Appeal of THE BOARD OF EDUCATION OF THE CITY SCHOOL DISTRICT OF THE CITY OF NEW YORK from the determination of a hearing panel convened pursuant to Education Law '3020-a relating to Albert O'Rourke, a tenured school psychologist.

Appeal of THE BOARD OF EDUCATION OF THE CITY SCHOOL DISTRICT OF THE CITY OF NEW YORK from the determination of a hearing panel convened pursuant to Education Law '3020-a relating to Albert O'Rourke, a tenured school psychologist.

Decision No. 13,236

(August 2, 1994)

Hon. Paul A. Crotty, Corporation Counsel, attorney for petitioner, Lawrence E. Becker and Everett N. Hughes, Esqs., of counsel

James R. Sandner, Esq., attorney for respondent, Paul H. Janis, Esq., of counsel

SOBOL, Commissioner.--Petitioner, the Board of Education of the City School District of the City of New York ("the district"), appeals the decisions of two hearing panels convened pursuant to Education law '3020-a which found respondent guilty of charges filed against him and recommended penalties of suspension without pay totaling one year and three months. These two appeals involve the same parties and related issues. Therefore, I am consolidating the appeals for decision. The appeals must be sustained in part.

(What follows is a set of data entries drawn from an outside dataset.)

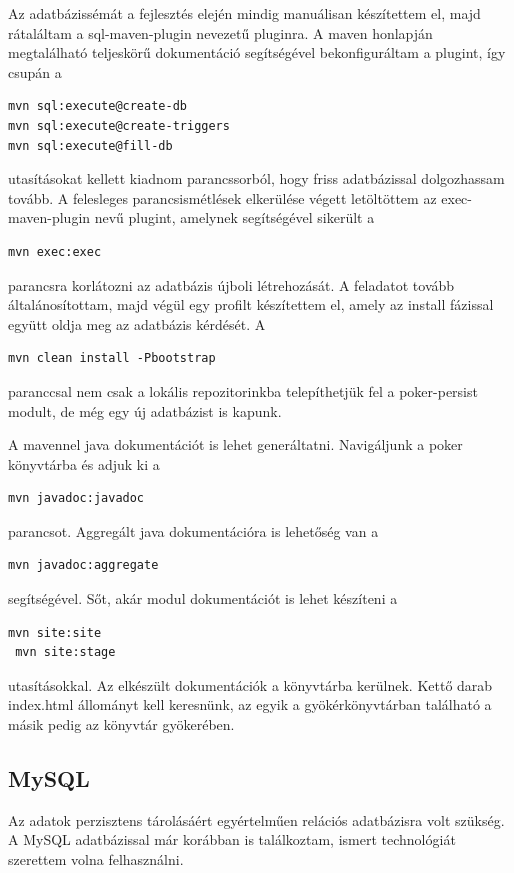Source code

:Az adatbázissémát a fejlesztés elején mindig manuálisan készítettem el, majd rátaláltam a sql-maven-plugin nevezetű pluginra. A maven honlapján megtalálható teljeskörű dokumentáció segítségével bekonfiguráltam a plugint, így csupán a
 \begin{Verbatim}[xleftmargin=.5in]
mvn sql:execute@create-db
mvn sql:execute@create-triggers
mvn sql:execute@fill-db
\end{Verbatim}
utasításokat kellett kiadnom parancssorból, hogy friss adatbázissal dolgozhassam tovább. A felesleges parancsismétlések elkerülése végett letöltöttem az exec-maven-plugin nevű plugint, amelynek segítségével sikerült a 
 \begin{Verbatim}[xleftmargin=.5in]
mvn exec:exec
\end{Verbatim}
parancsra korlátozni az adatbázis újboli létrehozását. A feladatot tovább általánosítottam, majd végül egy profilt készítettem el, amely az install fázissal együtt oldja meg az adatbázis kérdését. A 
 \begin{Verbatim}[xleftmargin=.5in]
 mvn clean install -Pbootstrap
 \end{Verbatim}
paranccsal nem csak a lokális repozitorinkba telepíthetjük fel a poker-persist modult, de még egy új adatbázist is kapunk.

A mavennel java dokumentációt is lehet generáltatni. Navigáljunk a poker könyvtárba és adjuk ki a
\begin{Verbatim}[xleftmargin=.5in]
 mvn javadoc:javadoc
\end{Verbatim}
 parancsot. Aggregált java dokumentációra is lehetőség van a 
 \begin{Verbatim}[xleftmargin=.5in]
 mvn javadoc:aggregate
\end{Verbatim}
segítségével. Sőt, akár modul dokumentációt is lehet készíteni a 
\begin{Verbatim}[xleftmargin=.5in]
 mvn site:site
 mvn site:stage
\end{Verbatim}
utasításokkal. Az elkészült dokumentációk a  könyvtárba kerülnek. Kettő darab index.html állományt kell keresnünk, az egyik a gyökérkönyvtárban található a másik pedig az  könyvtár gyökerében.
 
\subsection{MySQL}
Az adatok perzisztens tárolásáért egyértelműen relációs adatbázisra volt szükség. A MySQL adatbázissal már korábban is találkoztam, ismert technológiát szerettem volna felhasználni.

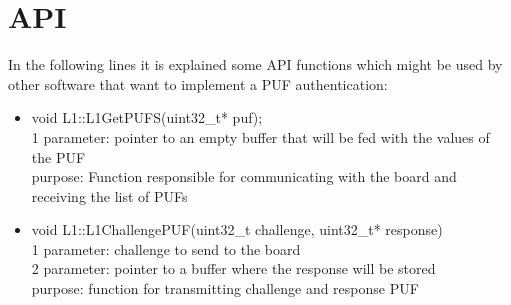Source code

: \chapter{API}
\label{api}

In the following lines it is explained some API functions which might be used by other software that want to implement a PUF authentication:
\begin{itemize}
	\item void L1::L1GetPUFS(uint32\_t* puf);
		\\
		1 parameter: pointer to an empty buffer that will be fed with the values of the PUF
		\\
		purpose: Function responsible for communicating with the board and receiving the list of PUFs
		
	\item void L1::L1ChallengePUF(uint32\_t challenge, uint32\_t* response)
		\\
		1 parameter: challenge to send to the board
		\\
		2 parameter: pointer to a buffer where the response will be stored	
		\\
		purpose: function for transmitting challenge and response PUF
\end{itemize}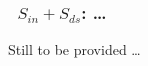 \vsssub
\subsubsection{~$S_{in} + S_{ds}$: \ldots} \label{sec:ST5}
\vsssub


\noindent
Still to be provided \ldots
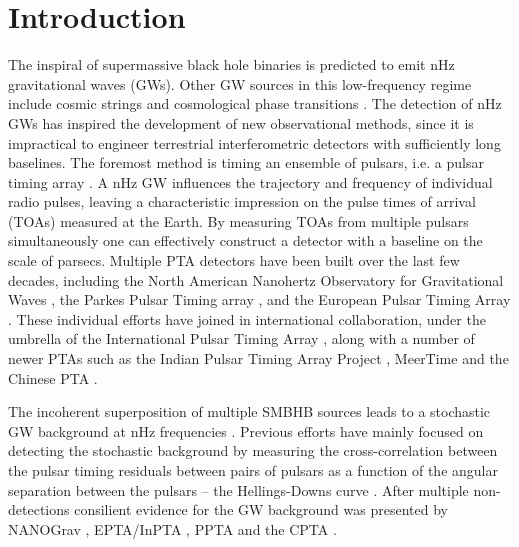 \documentclass[fleqn,usenatbib,useAMS]{mnras}
\begin{document}
\section{Introduction}\label{sec:intro}
The inspiral of supermassive black hole binaries \citep[SMBHBs;][]{Rajagopal1995,Jaffe_2003, Wyithe2003,Sesana2013,McWilliams_2014,Ravi2015MNRAS.447.2772R,Burke2019, Skyes2022} is predicted to emit nHz gravitational waves (GWs). Other GW sources in this low-frequency regime include cosmic strings \citep[e.g.][]{PTAstring} and cosmological phase transitions \citep[e.g.][]{PTAphase}. The detection of nHz GWs has inspired the development of new observational methods, since it is impractical to engineer terrestrial interferometric detectors with sufficiently long baselines. The foremost method is timing an ensemble of pulsars, i.e. a pulsar timing array \citep[PTA;][]{ Tiburzi2018, 2021hgwa.bookE...4V}. A nHz GW influences the trajectory and frequency of individual radio pulses, leaving a characteristic impression on the pulse times of arrival (TOAs) measured at the  Earth. By measuring TOAs from multiple pulsars simultaneously one can effectively construct a detector with a baseline on the scale of parsecs. Multiple PTA detectors have been built over the last few decades, including the North American Nanohertz Observatory for Gravitational Waves \citep[NANOGrav,][]{NANOgrav2023}, the Parkes Pulsar Timing array \citep[PPTA,][]{Parkes2023}, and the European Pulsar Timing Array \citep[EPTA,][]{EPTA2023}. These individual efforts have joined in international collaboration, under the umbrella of the International Pulsar Timing Array \citep[IPTA,][]{2019MNRAS.490.4666P}, along with a number of newer PTAs such as the Indian Pulsar Timing Array Project \citep[InPTA,][]{ipta}, MeerTime \citep{meertime2,Meertime} and the Chinese PTA \citep[CPTA,][]{Hobbs_2019}. \newline 

The incoherent superposition of multiple SMBHB sources leads to a stochastic GW background at nHz frequencies \citep{Allen1997,Sesana10,Christensen2019,Renzini2022}. Previous efforts have mainly focused on detecting the stochastic background by measuring the cross-correlation between the pulsar timing residuals between pairs of pulsars as a function of the angular separation between the pulsars -- the Hellings-Downs curve \citep{Hellings}. After multiple non-detections \citep{Lentati2015,NanoGrav2018,2022MNRAS.510.4873A} consilient evidence for the GW background was presented by NANOGrav \citep{2023ApJ...951L...8A}, EPTA/InPTA \citep{2023arXiv230616214A}, PPTA \citep{2023ApJ...951L...6R} and the CPTA \citep{2023RAA....23g5024X}. \newline 
\end{document}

Respondent is a tenured school psychologist, who has worked for the district since 1982. On June 21, 1989, respondent was suspended with pay and reassigned from his position with the District 26 committee on special education in Queens County, pursuant to Education Law '3020-a, pending a finding on charges of incompetent and inefficient service and unprofessional and insubordinate behavior. The charges consist of two specifications. Specification I contains particulars "a through d" and Specification II contains particulars "a through p". The specifications allege that respondent failed to evaluate a student, failed to "clock out" of work on several days, failed to attend a meeting, failed to inform his supervisors of an anticipated absence until 3:00 p.m. the day before the absence, failed to converse civilly with a supervisor and told her "Don't waste your time talking about this--just write it up.", sent a supervisor a stocking filled with coal and used inappropriate language on numerous occasions.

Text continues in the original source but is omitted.